SAGE_LOCAL = os.environ['SAGE_LOCAL']
+SAGE_ETC = os.environ['SAGE_ETC']
location_file = os.path.join(SAGE_LOCAL, 'lib', 'sage-current-location.txt')
force_file = os.path.join(SAGE_LOCAL, 'lib', 'sage-force-relocate.txt')
@@ -215,8 +216,8 @@ def write_config_files():
path.
"""
# Currently only one file (for the experimental package qepcad):
- # $SAGE_ROOT/local/default.qepcadrc
- f = open(os.path.join(SAGE_LOCAL, 'default.qepcadrc'), 'w')
+ # $SAGE_ROOT/local/etc/default.qepcadrc
+ f = open(os.path.join(SAGE_ETC, 'default.qepcadrc'), 'w')
text = \
"""# THIS FILE IS AUTOMATICALLY GENERATED by sage-location -- DO NOT EDIT
I raised the issue of qepcadrc before,but it has to be done in conjunction of fixing the spkg in question.
In sage-on-gentoo I just got rid of sage-started.txt it is one of those appendages that don't really belong anywhere sensible. /var/lib/sage?
I am not sure about the catalogue of DATA_DIR and INCLUDE_DIR (and in line with my previous post csage is gone).
Did you know that lib{s,S}ingular is the only file that is dlopen-ed in sage. There should be a better way of getting to it.
Do not ever use SAGE_SRC for something that's needed at runtime. I could let go of that for doctesting as you do, but that makes things harder to test in sage-on-gentoo.
Overall I am not overly impressed by the amount of stuff showed in env.py. Some of that stuff may also conflict with #20382 which I very much would like to see merged.
I raised the issue of qepcadrc before,but it has to be done in conjunction of fixing the spkg in question.
sage_location (whatever it tries to do) should be moved out of sagelib. it's not needed there. i don't remember what qepcadrc was exactly about, but there was headache involved.
In sage-on-gentoo I just got rid of sage-started.txt
maybe sage should touch ~/.sage/started instead? this is often writable... does sage-started.txt implement anything useful at all?
Did you know that lib{s,S}ingular is the only file that is dlopen-ed in sage. There should be a better way of getting to it.
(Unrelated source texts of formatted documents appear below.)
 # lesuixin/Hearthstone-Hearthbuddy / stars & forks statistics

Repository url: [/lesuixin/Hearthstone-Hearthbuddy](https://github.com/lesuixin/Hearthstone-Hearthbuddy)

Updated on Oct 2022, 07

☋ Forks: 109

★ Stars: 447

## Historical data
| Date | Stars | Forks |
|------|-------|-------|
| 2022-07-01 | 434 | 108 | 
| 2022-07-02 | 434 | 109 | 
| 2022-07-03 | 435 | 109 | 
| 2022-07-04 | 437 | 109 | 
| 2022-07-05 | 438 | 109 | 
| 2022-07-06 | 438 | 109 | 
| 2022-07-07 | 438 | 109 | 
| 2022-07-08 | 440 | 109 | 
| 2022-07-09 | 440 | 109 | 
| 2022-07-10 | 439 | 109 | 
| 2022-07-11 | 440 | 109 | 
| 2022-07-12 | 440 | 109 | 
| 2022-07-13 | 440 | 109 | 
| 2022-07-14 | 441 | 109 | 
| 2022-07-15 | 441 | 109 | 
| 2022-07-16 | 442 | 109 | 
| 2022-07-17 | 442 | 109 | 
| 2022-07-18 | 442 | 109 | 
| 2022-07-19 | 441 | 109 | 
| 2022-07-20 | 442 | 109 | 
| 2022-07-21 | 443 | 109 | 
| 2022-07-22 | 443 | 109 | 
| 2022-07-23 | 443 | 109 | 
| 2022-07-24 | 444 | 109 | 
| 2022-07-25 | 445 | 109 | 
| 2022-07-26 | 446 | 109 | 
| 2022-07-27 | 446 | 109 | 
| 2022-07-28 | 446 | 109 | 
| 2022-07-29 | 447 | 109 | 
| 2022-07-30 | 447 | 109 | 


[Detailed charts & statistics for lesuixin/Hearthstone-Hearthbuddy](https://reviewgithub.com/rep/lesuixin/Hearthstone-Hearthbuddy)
it's hard to get a broken implementation right. iirc theres has never been a technical reason for not just linking. so maybe... just link? (see my ancient comment in env.py).
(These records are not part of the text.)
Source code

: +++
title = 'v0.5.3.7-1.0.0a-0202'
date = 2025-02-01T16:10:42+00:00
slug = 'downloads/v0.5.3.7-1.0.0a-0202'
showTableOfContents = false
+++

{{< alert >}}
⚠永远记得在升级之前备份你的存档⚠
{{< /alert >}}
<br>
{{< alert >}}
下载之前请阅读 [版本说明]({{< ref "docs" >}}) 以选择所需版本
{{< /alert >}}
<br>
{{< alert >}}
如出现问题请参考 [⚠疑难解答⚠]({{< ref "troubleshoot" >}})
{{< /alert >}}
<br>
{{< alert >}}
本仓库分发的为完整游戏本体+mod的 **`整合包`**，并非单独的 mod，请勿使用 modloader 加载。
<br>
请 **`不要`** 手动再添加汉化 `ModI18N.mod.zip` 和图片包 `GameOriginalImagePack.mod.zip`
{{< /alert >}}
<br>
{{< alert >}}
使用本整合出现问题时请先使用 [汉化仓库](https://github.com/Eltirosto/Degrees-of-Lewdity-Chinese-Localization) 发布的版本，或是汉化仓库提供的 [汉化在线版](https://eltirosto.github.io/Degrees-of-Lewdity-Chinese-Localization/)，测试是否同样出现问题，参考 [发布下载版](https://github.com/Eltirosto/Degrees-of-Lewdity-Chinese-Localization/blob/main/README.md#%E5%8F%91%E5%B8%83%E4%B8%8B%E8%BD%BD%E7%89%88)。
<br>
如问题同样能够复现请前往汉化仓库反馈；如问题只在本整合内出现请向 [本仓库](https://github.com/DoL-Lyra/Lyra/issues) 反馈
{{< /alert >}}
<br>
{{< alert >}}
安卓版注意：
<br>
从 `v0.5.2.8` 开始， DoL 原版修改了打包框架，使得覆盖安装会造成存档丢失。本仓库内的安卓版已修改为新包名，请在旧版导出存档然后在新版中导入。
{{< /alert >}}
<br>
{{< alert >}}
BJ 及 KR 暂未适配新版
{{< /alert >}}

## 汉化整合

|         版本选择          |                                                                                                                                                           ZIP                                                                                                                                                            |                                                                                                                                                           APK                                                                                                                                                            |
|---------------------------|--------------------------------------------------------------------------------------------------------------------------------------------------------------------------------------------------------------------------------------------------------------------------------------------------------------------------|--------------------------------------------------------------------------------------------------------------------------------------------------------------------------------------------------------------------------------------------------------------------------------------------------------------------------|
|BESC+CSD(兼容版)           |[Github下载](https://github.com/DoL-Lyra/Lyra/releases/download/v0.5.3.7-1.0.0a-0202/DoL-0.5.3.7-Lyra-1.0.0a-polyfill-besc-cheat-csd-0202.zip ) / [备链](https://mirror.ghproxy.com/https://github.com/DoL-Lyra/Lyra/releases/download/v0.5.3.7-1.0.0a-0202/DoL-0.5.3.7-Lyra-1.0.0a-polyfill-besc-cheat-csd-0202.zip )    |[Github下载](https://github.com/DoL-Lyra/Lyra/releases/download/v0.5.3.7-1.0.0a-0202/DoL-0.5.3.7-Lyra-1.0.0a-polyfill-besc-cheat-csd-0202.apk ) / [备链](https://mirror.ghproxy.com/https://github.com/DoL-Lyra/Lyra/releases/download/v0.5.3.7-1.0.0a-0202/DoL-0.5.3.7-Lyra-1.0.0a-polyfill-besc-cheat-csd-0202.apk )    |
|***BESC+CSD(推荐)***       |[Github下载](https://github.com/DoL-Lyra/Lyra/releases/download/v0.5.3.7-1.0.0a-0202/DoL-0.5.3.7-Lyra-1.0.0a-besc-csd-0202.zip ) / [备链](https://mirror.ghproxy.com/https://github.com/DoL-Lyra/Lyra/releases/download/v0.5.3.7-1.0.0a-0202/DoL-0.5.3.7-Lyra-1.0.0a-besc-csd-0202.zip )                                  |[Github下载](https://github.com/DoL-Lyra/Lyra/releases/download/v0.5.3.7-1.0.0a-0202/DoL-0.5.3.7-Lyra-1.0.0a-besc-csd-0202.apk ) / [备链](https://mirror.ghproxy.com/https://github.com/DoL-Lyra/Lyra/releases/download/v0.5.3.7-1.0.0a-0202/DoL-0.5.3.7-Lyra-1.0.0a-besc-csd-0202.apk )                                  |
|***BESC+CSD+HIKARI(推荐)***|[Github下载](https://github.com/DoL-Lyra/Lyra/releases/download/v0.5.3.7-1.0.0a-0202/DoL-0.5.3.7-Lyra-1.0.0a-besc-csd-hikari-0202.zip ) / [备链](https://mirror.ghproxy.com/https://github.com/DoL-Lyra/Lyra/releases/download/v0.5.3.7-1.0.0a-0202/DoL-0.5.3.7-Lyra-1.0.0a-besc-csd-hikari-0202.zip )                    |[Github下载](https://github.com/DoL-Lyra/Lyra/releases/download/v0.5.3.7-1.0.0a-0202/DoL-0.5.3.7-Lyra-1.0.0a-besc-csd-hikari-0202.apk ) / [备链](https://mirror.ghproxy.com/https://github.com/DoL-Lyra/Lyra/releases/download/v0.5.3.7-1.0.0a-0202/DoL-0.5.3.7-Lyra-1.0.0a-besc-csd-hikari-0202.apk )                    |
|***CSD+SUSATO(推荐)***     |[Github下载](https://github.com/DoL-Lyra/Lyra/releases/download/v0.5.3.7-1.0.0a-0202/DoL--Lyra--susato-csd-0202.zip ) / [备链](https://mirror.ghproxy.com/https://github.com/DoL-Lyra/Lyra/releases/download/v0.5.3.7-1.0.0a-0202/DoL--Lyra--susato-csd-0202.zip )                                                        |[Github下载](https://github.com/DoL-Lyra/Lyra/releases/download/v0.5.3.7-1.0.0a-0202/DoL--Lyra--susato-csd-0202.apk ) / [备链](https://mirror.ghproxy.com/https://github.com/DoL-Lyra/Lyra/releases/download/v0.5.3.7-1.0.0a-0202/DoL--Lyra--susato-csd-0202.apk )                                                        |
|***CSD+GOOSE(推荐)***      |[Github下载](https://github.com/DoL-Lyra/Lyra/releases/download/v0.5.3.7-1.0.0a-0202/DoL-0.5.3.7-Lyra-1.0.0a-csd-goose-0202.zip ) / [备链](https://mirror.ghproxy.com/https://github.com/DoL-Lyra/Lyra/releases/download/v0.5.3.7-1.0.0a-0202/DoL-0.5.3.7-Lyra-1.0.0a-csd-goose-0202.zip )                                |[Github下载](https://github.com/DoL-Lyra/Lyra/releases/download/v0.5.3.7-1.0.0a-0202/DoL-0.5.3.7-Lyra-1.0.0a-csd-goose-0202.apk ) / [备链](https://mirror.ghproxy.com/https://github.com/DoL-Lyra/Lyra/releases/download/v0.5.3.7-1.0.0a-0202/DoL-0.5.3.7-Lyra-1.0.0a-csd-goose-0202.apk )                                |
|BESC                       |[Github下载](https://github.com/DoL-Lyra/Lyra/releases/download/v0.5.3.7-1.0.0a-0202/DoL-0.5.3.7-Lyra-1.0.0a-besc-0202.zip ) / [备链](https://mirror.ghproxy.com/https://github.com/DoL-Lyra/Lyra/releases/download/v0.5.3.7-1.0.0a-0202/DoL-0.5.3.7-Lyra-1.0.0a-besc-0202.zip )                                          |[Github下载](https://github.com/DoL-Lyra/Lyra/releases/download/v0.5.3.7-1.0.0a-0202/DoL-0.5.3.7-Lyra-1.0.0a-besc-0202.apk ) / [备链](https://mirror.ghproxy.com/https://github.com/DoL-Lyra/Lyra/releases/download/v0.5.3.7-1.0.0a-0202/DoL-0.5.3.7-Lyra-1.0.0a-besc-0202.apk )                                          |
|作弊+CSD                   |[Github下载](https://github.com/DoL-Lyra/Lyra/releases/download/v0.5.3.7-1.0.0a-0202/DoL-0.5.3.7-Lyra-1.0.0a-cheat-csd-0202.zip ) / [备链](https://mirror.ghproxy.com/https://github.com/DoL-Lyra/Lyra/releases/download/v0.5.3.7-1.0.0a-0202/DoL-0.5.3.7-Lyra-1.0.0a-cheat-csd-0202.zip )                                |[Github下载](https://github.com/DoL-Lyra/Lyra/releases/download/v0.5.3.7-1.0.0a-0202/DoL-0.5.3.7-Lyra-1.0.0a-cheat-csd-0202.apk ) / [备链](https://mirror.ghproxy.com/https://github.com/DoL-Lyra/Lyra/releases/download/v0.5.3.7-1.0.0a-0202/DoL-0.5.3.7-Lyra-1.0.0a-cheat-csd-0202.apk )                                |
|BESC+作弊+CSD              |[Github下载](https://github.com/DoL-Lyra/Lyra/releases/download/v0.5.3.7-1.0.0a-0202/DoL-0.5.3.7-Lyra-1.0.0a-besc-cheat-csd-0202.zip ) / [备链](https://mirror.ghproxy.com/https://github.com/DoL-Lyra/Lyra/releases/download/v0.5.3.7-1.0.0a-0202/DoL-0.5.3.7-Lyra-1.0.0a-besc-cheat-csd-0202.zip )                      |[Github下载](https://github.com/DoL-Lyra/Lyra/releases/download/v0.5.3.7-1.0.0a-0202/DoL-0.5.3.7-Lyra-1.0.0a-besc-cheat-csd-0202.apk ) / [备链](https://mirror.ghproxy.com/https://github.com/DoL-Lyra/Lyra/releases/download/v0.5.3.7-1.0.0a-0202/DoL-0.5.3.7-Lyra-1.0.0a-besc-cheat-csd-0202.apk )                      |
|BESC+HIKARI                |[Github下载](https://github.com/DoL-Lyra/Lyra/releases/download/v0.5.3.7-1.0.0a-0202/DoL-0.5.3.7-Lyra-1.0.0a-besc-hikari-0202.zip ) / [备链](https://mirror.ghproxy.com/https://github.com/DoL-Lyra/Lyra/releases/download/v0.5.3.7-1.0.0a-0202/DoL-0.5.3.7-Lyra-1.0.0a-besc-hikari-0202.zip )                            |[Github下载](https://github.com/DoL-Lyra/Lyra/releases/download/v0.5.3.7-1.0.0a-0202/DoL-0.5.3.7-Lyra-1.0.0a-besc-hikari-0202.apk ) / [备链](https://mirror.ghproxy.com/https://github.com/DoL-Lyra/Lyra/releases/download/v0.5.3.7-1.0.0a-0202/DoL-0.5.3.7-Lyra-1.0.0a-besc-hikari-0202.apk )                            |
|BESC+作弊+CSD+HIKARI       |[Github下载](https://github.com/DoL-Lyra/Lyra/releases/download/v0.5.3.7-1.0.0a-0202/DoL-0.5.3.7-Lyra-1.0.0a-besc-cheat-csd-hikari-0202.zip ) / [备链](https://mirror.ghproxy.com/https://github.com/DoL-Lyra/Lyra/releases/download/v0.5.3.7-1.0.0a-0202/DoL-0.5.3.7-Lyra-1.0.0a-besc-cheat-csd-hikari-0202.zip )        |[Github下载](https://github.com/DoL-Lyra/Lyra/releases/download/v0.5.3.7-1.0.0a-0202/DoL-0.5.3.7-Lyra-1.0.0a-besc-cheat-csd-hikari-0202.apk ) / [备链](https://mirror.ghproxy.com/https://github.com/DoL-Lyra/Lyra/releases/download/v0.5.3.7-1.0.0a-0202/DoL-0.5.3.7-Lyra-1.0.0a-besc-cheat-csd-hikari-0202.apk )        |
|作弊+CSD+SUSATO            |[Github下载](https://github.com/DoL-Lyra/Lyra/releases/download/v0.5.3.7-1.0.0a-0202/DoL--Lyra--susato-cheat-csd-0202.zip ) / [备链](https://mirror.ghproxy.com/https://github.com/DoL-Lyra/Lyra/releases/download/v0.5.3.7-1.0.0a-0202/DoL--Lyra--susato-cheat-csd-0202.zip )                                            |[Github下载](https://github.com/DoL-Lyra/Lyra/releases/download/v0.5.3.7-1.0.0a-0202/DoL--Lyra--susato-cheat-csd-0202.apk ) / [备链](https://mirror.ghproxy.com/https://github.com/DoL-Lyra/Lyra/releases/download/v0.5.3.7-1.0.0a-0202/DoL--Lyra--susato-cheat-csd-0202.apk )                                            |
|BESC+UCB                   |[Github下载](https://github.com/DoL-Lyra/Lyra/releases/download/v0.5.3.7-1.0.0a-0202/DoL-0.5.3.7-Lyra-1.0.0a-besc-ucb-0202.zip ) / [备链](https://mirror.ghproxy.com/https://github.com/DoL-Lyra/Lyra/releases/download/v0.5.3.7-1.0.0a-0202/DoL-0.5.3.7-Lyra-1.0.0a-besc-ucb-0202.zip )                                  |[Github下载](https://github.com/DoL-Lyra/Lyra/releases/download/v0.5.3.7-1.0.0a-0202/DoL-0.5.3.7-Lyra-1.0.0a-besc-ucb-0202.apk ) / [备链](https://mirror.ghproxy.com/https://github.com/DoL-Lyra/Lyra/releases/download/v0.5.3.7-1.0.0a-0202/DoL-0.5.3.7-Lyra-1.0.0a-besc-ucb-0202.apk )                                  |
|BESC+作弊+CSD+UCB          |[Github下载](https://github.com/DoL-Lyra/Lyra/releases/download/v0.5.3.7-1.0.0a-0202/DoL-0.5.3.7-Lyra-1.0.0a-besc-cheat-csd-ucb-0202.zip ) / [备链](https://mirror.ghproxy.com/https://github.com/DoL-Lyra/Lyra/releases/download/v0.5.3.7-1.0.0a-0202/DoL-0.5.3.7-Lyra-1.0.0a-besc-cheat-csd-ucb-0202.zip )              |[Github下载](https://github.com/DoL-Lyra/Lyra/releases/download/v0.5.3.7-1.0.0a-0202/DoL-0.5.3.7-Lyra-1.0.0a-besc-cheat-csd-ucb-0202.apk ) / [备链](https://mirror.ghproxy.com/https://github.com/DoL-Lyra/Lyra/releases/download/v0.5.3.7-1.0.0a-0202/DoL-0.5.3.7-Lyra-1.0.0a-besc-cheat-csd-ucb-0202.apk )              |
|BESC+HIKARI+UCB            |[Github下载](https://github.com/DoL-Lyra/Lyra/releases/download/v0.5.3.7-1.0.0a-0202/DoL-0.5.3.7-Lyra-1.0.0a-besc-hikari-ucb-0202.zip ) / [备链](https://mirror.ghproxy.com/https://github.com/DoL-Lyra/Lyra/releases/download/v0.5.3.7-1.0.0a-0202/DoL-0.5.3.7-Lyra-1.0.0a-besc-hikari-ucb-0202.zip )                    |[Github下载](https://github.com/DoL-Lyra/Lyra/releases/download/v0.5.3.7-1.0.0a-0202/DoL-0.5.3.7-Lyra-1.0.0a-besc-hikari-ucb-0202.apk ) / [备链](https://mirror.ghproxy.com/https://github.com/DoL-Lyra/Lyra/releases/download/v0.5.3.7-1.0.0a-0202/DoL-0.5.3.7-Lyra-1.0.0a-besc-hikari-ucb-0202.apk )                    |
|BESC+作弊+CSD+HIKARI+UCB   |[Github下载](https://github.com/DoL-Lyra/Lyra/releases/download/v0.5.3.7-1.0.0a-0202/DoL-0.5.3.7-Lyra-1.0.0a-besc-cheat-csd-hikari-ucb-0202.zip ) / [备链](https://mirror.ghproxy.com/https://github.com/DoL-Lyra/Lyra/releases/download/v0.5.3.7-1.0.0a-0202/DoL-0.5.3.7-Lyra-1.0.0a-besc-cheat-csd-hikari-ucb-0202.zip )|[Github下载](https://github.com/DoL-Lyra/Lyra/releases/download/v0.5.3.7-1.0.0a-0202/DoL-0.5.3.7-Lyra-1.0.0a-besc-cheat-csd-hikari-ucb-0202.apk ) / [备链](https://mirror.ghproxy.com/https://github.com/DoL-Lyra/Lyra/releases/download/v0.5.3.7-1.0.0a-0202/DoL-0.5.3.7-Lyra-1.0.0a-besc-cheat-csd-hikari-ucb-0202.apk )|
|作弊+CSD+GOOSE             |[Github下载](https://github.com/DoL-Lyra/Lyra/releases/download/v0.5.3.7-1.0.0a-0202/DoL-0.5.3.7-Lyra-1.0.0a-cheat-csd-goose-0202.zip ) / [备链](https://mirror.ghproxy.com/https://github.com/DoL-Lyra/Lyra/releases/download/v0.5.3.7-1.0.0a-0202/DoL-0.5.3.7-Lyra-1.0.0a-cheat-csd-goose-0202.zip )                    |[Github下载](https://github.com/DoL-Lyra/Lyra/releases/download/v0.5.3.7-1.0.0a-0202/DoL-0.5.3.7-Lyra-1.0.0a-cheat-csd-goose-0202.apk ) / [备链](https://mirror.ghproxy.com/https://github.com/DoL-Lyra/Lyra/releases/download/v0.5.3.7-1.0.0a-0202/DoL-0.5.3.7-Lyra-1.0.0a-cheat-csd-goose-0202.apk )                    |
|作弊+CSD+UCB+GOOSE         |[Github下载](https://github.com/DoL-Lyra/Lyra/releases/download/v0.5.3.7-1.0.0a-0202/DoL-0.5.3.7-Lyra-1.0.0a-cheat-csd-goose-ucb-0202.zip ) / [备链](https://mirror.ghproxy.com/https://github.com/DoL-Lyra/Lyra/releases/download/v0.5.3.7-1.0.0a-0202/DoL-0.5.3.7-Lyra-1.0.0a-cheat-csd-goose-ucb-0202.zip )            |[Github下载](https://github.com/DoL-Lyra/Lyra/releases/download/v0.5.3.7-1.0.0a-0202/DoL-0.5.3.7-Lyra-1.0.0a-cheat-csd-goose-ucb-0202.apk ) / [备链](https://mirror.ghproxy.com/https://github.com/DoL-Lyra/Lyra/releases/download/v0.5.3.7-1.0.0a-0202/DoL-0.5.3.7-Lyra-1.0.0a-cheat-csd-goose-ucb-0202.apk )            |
Do not ever use SAGE_SRC for something that's needed at runtime. I could let go of that for doctesting as you do, but that makes things harder to test in sage-on-gentoo.
there is some sort of interactive source browser. how would that work without SAGE_SRC? i think i did this [1] (also installed the source) to fix it.
stuff showed in env.py
too many *DIR variables? true. there are better ways: each extension should have its own configuration (read: should be a standalone package depending on sagelib). i think, we are simply not there yet. cf. [2] for the intended (workaround) implementation.
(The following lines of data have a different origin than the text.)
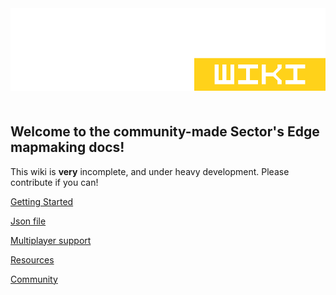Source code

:<img src="./docs/public/se-wiki-edit.png" alt="Sector's Edge Wiki"/>
<div style="justify-content: center; display: flex; height: 50%; margin-top:10px; font-size: 5px; margin-bottom: 40px">
</div>

## Welcome to the community-made Sector's Edge mapmaking docs!
This wiki is **very** incomplete, and under heavy development. Please contribute if you can!

[Getting Started](./docs/gettingstarted.md)

[Json file](./docs/json.md)

[Multiplayer support](./multiplayer.md)

[Resources](./docs/resources.md)

[Community](./docs/community.md)
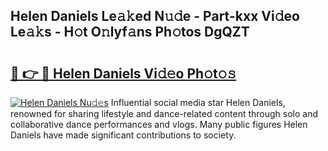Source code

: ## Helen Daniels Le𝚊𝚔ed N𝚞𝚍e - Part-kxx Vi𝚍eo Le𝚊𝚔s - H𝚘t O𝚗lyf𝚊ns Ph𝚘tos DgQZT

# <h2><a href="http://hf7kvo.feru.top/?c=Helen+Daniels">🔗 👉 🔴 Helen Daniels Vi𝚍𝚎o Ph𝚘t𝚘𝚜</a></h2>

[![Helen Daniels Nu𝚍𝚎s](https://i.imgur.com/0TWrTi3.gif)](http://hf7kvo.feru.top/?c=Helen+Daniels)
Influential social media star Helen Daniels, renowned for sharing lifestyle and dance-related content through solo and collaborative dance performances and vlogs. Many public figures Helen Daniels have made significant contributions to society. 
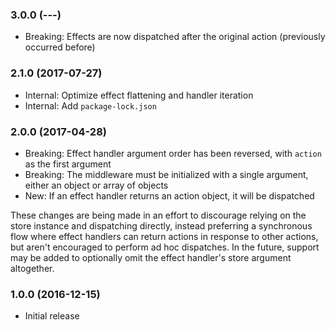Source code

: ### 3.0.0 (---)

- Breaking: Effects are now dispatched after the original action (previously occurred before)

### 2.1.0 (2017-07-27)

- Internal: Optimize effect flattening and handler iteration
- Internal: Add `package-lock.json`

### 2.0.0 (2017-04-28)

- Breaking: Effect handler argument order has been reversed, with `action` as the first argument
- Breaking: The middleware must be initialized with a single argument, either an object or array of objects
- New: If an effect handler returns an action object, it will be dispatched

These changes are being made in an effort to discourage relying on the store instance and dispatching directly, instead preferring a synchronous flow where effect handlers can return actions in response to other actions, but aren't encouraged to perform ad hoc dispatches. In the future, support may be added to optionally omit the effect handler's store argument altogether.

### 1.0.0 (2016-12-15)

- Initial release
please go ahead and finish that first. this ticket was never meant to interfere with #20382.
[1] https://github.com/felix-salfelder/sage/blob/autotools/src/sage/env.py.in#L103
[2] https://github.com/felix-salfelder/sage/blob/autotools/src/sage/env.py.in#L134
Replying to @sagetrac-felixs:
stuff showed in env.py
too many *DIR variables? true. there are better ways: each extension should have its own configuration (read: should be a standalone package depending on sagelib). i think, we are simply not there yet. cf. [2] for the intended (workaround) implementation.
I agree with Felix on this.
We do need lots of these variables, because we no longer want to assume that everything lives in the same prefix hierarchy ("SAGE_LOCAL").
Whether these kind of configuration variables should go into env or into another centralized module, is another question.
Replying to @sagetrac-felixs:
I raised the issue of qepcadrc before,but it has to be done in conjunction of fixing the spkg in question.
sage_location (whatever it tries to do) should be moved out of sagelib. it's not needed there. i don't remember what qepcadrc was exactly about, but there was headache involved.
In sage-on-gentoo I just got rid of sage-started.txt
maybe sage should touch ~/.sage/started instead? this is often writable... does sage-started.txt implement anything useful at all?
No, it was introduced as a check by Jeroen (when he was the release manager) to check that sage does starts. So it is produced at the end of the build process and checked and regenerated if missing when sage is started.
Did you know that lib{s,S}ingular is the only file that is dlopen-ed in sage. There should be a better way of getting to it.
it's hard to get a broken implementation right. iirc theres has never been a technical reason for not just linking. so maybe... just link? (see my ancient comment in env.py).
That a novel idea :) but even the singular4 ticket isn't going there.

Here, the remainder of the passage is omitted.